BBC Radio 6 Music DJ Huey Morgan dives into the unique sounds of three countries – Puerto Rico, Brazil and Cuba – on a quest to understand Latin music’s enduring appeal.
This week he starts his adventure in Rio de Janeiro with a visit to Mangueira Samba School as they prepare for carnival… click to listen
It is an important time. Joining rehearsals, Huey learns that the country’s government has come out against carnival’s hedonistic atmosphere. This samba group are just one of many planning a protest, and Huey realises that the revolutionary spirit isn’t just in Brazilian music, it is out on the streets.
Huey then hits the beach but discovers that Brazilian music in the 1960s wasn’t confined to the slick bossa nova swing of the Girl from Ipanema. Released in 1964, this song provided the soundtrack for cocktail parties around the world, but in Brazil that same year a military dictatorship had taken control of the country and civil unrest was brewing.

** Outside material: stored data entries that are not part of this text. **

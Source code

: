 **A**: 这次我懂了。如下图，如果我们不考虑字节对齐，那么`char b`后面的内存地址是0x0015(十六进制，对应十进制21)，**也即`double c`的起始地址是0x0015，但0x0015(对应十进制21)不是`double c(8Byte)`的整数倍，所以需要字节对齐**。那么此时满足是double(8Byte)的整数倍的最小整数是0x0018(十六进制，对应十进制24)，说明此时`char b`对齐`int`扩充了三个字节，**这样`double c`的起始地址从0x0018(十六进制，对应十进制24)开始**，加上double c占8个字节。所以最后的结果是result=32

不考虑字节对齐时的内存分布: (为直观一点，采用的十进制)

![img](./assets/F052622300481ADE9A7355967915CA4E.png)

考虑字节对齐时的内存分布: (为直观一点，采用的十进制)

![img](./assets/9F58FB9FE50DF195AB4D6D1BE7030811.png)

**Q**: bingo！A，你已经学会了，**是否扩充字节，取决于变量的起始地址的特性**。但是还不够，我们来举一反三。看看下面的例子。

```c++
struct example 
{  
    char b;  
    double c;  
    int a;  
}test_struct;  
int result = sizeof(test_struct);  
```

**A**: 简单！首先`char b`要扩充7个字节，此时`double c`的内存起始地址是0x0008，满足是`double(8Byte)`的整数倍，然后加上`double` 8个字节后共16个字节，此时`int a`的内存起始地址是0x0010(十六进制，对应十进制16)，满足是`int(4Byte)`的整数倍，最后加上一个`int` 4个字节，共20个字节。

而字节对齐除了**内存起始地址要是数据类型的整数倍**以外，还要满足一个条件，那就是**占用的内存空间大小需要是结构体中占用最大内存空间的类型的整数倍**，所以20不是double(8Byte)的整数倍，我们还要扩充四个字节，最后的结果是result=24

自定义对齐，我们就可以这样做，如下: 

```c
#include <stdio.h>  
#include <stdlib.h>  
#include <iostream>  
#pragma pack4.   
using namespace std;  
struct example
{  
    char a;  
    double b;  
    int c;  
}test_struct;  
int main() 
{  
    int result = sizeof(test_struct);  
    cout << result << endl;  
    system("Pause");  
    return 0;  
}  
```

Huey meets up with Gilberto Gil, who pioneered a new, politically conscious sound to push back against the authoritarian government. Fusing bossa nova with psychedelic rock, avant-garde musique concrete, samba, funk and soul, Tropicália was so radical, and its social implications so politically profound, that Gil and fellow musician Caetano Veloso were arrested, imprisoned and finally exiled in 1969. Tropicália burned brightly for only a few short years, but its impact still resonates today.

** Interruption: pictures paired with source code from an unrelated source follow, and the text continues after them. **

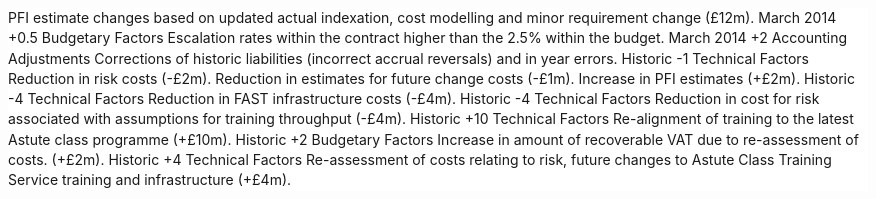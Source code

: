 </td>
<td>PFI estimate changes based on updated actual indexation, cost modelling and minor requirement change (£12m).</td>
</tr>
<tr>
<td>March 2014</td>
<td>+0.5</td>
<td>Budgetary Factors</td>
<td>Escalation rates within the contract higher than the 2.5% within the budget.</td>
</tr>
<tr>
<td>March 2014</td>
<td>+2</td>
<td>Accounting Adjustments</td>
<td>Corrections of historic liabilities (incorrect accrual reversals) and in year errors.</td>
</tr>
<tr>
<td>Historic</td>
<td>-1</td>
<td>Technical Factors</td>
<td>Reduction in risk costs (-£2m). Reduction in estimates for future change costs (-£1m). Increase in PFI estimates (+£2m).</td>
</tr>
<tr>
<td>Historic</td>
<td>-4</td>
<td>Technical Factors</td>
<td>Reduction in FAST infrastructure costs (-£4m).</td>
</tr>
<tr>
<td>Historic</td>
<td>-4</td>
<td>Technical Factors</td>
<td>Reduction in cost for risk associated with assumptions for training throughput (-£4m).</td>
</tr>
<tr>
<td>Historic</td>
<td>+10</td>
<td>Technical Factors</td>
<td>Re-alignment of training to the latest Astute class programme (+£10m).</td>
</tr>
<tr>
<td>Historic</td>
<td>+2</td>
<td>Budgetary Factors</td>
<td>Increase in amount of recoverable VAT due to re-assessment of costs. (+£2m).</td>
</tr>
<tr>
<td>Historic</td>
<td>+4</td>
<td>Technical Factors</td>
<td>Re-assessment of costs relating to risk, future changes to Astute Class Training Service training and infrastructure (+£4m).</td>
</tr>
</tbody>
</table>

Landing in Salvador, Huey is straight into the heat and the chaos of Brazil in the run-up to carnival. Everywhere you turn there are Afro blocs rehearsing, enormous drum ensembles beating out samba rhythms. Salvador is the ancient capital of Brazil, and it was here that millions of slaves were shipped to from Africa by the Portuguese conquistadors – more than anywhere else in the Americas. Salvador is said to be the largest African city outside of Africa, and the revolutionary sound of Brazil has its foundations here. These Afro blocs are more than just music ensembles – they also play a crucial political role in the communities that host them. Huey meets with Carlinhos Brown, percussionist and Salvador native, to experience the rhythms of an Afro bloc up close and to talk about how Afro-positive music has shaped the sound of Brazil. Huey also joins BaianaSystem to learn the secrets of the Bahian guitar – a revolutionary electric instrument invented in Salvador in the 1940s and performed on floats called trios electricos that traverse the city during carnival.

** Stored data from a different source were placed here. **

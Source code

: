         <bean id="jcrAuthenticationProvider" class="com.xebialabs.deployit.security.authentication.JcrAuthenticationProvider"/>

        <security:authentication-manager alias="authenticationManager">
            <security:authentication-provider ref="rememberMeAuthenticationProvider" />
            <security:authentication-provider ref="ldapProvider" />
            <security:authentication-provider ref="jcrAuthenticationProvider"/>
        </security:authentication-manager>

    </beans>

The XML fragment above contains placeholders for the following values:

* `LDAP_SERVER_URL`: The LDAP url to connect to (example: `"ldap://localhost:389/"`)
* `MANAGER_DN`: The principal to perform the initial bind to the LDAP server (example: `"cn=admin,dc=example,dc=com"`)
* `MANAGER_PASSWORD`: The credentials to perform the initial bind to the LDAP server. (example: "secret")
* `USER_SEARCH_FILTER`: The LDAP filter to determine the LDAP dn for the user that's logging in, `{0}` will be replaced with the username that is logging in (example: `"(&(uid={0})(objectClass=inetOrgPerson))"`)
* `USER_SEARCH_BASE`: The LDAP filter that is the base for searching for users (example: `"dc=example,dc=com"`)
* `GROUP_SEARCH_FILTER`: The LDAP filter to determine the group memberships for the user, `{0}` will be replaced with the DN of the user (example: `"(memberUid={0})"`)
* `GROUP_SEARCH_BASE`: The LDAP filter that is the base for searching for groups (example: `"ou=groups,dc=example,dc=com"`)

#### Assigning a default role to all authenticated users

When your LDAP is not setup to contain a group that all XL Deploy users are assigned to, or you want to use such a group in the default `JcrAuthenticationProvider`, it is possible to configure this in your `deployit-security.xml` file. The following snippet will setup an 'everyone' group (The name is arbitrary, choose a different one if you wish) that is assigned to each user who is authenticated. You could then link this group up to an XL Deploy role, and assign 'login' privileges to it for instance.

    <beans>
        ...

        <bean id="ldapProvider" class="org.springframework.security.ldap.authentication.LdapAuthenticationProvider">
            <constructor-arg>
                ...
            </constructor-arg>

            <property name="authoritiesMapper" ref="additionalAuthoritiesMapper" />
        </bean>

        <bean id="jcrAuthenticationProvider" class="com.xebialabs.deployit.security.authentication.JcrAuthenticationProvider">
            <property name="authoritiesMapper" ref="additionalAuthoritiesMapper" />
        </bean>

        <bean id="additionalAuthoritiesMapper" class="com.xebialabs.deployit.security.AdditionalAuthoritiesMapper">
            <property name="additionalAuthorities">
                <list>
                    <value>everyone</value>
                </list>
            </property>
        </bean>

Leaving Salvador, Huey heads to São Paulo, the centre of the Brazilian music scene today, to meet up with his good friend Supla. Taking a tour of the punk and metal scene, Huey discovers that Brazil is still using music to protest against the authoritarian government currently in power and heads to the studio to meet Karol Conka, a rapper and outspoken feminist who is making party anthems with a purpose.